«L’alpeggio va concepito come risorsa, riconoscendo agli imprenditori agricoli quel ruolo di presidio attivo svolto sul territorio. Si tratta di scegliere: o se ne riconosce il valore storico, culturale, economico e identitario – intervenendo di conseguenza – oppure tutto ciò che rappresenta l’attività zootecnica in quota andrà, nel tempo, irrimediabilmente a perdersi, con conseguenze drammatiche per il territorio».
Per Coldiretti Sondrio, nell’intervenire sul capitolo alpeggi, «la risposta appare scontata: gli alpeggi vanno difesi e non possiamo che sostenere le istanze delle nostre imprese agricole. Una legittima richiesta di attenzione e di aiuto che rimarca le difficili peculiarità dell’agricoltura di montagna e che siamo felici abbia incontrato la disponibilità dell’assessore regionale Massimo Sertori ad affrontare il problema. Per quanto ci riguarda, siamo pronti a un confronto che dia voce alle imprese che vivono, difendono e presidiano la montagna». Tutto muove, rimarcano Sandro Bambini e Giancarlo Virgilio, presidente e direttore di Coldiretti Sondrio, «proprio da quel valore aggiunto che va riconosciuto a chi vive e protegge il territorio montano attraverso una “presenza operativa” che continua da millenni e che, nonostante le innegabili difficoltà, continua ad attrarre numerosi giovani che ne condividono i valori. E questi giovani vanno aiutati».
E’ peraltro evidente il gap, fortissimo, che divide l’attività primaria in pianura e montagna: in quest’ultimo caso, le difficoltà aumentano a dismisura: il divario riguarda elementi diversi, dal digital divide (anche la mancanza di un semplice segnale cellulare in quota ha ripercussioni negative su imprese agricole sempre più digitalizzate) alla necessità di contrastare attacchi e invasioni dei selvatici, alla salvaguardia dei prezzi di formaggi e altri prodotti caseari che sono soggetti a fluttuazioni di mercato, al dover far fronte a costi di produzione schizzati alle stelle.
Lo stesso trasferimento del bestiame sui pascoli di alta quota nei mesi estivi comporta costi non indifferenti, che rischiano di essere accentuati in anni di condizioni climatiche avverse, come il caldo torrido e le rapide inversioni termiche che mettono a rischio l’operatività delle imprese, oltreché la salute degli animali e la produzione di cibo.
Restano anche le difficoltà logistiche, legate alle infrastrutture assolutamente insufficienti presenti in quota nelle zone più isolate, con scarse infrastrutture, che rendono difficile il trasporto di persone e merci e l’accesso a servizi essenziali.
«Per contrastare queste criticità, è necessario un impegno da parte di tutti gli attori coinvolti, dalle istituzioni alle associazioni di categoria, fino agli stessi imprenditori agricoli.
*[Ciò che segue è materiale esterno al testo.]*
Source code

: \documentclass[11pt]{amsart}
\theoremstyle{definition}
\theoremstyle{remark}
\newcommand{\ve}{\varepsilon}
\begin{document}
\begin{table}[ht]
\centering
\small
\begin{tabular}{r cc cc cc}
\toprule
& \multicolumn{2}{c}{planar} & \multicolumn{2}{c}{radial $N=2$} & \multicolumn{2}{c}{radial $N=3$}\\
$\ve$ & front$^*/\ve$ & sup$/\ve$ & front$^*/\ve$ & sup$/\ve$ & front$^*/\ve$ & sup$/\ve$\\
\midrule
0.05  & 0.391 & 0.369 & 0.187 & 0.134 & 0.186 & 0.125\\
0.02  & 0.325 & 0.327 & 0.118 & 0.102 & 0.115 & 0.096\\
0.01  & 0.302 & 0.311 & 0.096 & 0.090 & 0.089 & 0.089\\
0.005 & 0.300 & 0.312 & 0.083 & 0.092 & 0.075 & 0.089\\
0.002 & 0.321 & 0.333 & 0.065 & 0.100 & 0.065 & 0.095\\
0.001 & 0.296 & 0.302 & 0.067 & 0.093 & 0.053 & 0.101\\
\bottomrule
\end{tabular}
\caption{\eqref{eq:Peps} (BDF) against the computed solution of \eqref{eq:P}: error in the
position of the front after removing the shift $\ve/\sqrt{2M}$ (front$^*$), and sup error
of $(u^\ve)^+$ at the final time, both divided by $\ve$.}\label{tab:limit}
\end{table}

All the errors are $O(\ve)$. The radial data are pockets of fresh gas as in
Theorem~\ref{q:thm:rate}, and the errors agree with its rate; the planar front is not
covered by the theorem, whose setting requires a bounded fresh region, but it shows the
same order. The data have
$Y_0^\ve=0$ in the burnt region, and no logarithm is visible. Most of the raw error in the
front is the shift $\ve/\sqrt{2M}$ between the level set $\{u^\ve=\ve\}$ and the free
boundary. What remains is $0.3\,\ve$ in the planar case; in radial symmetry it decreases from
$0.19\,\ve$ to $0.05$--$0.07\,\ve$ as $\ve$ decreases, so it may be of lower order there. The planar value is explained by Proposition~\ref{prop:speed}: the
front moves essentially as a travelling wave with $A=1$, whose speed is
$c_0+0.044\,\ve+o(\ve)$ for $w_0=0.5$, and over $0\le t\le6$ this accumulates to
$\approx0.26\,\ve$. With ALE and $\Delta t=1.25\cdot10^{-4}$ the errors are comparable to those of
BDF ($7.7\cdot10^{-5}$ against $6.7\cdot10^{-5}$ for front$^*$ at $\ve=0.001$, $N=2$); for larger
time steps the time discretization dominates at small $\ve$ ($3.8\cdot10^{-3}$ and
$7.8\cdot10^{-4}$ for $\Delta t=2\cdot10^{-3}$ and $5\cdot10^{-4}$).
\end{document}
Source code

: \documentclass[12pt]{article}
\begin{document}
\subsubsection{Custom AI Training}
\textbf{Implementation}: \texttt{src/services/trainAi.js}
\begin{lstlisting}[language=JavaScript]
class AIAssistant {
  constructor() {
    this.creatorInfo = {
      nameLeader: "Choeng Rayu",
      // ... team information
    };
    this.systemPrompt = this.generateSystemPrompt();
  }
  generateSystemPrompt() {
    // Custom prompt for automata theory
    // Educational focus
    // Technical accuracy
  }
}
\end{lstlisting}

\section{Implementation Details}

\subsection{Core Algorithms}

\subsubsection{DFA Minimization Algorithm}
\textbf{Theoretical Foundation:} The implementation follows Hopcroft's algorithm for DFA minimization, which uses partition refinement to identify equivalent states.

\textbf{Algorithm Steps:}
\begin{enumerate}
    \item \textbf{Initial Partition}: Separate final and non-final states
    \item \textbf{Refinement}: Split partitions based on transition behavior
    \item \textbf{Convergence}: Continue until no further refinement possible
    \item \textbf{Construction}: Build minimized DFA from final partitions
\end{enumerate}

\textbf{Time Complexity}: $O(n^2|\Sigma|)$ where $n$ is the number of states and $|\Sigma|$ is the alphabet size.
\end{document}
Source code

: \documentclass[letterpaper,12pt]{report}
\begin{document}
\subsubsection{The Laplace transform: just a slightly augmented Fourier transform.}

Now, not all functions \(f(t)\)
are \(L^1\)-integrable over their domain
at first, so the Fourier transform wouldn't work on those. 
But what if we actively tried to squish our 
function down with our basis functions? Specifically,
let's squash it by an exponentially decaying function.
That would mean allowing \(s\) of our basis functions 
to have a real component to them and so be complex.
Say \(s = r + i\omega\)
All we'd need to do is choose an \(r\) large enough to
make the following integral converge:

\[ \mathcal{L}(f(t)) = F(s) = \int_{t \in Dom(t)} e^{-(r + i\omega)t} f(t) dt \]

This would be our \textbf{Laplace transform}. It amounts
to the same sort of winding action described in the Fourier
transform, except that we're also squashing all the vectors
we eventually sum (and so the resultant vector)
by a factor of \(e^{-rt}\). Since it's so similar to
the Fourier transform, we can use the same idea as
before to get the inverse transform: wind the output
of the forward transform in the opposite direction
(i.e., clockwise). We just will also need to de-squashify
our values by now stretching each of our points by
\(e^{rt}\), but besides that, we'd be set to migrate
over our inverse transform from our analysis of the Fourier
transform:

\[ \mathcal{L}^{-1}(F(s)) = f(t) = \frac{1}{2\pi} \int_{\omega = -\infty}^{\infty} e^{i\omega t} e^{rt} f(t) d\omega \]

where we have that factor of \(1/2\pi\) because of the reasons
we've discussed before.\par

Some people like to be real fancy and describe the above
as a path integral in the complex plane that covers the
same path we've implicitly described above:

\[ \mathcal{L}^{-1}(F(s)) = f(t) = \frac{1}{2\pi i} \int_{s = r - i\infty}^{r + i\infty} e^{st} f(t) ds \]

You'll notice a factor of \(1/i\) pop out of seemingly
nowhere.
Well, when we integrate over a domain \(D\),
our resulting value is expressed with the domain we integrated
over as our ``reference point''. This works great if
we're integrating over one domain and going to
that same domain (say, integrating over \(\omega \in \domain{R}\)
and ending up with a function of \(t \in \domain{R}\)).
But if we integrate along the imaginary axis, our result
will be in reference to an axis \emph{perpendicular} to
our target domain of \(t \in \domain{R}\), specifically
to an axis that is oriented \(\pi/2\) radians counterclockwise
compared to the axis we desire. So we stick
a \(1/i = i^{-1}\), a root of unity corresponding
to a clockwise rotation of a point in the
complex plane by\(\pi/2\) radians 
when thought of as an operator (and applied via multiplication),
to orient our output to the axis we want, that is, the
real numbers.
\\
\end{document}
È importante trovare soluzioni mirate che permettano di rendere l’alpeggio un’attività sostenibile e remunerativa, in modo da preservare questo patrimonio culturale e ambientale, che attende solo di essere fatto conoscere al mondo in occasione delle prossime olimpiadi invernali».
Alle necessarie azioni di sostegno economico da parte delle istituzioni, dovranno aggiungersi progetti mirati per lo sviluppo di nuovi mercati per i prodotti caseari e di promozione della cultura dell’alpeggio: «Tali azioni dovrebbero contribuire a rendere la vita in alpeggio più sostenibile e redditizia, in modo da attirare nuovi giovani allevatori e garantire la continuità di questa attività importante per la montagna. Coldiretti, la principale organizzazione agricola italiana, sostiene che l’alpeggio è un’attività essenziale per la montagna, in quanto contribuisce alla conservazione dell’ambiente, alla produzione di cibo di qualità e alla creazione di posti di lavoro».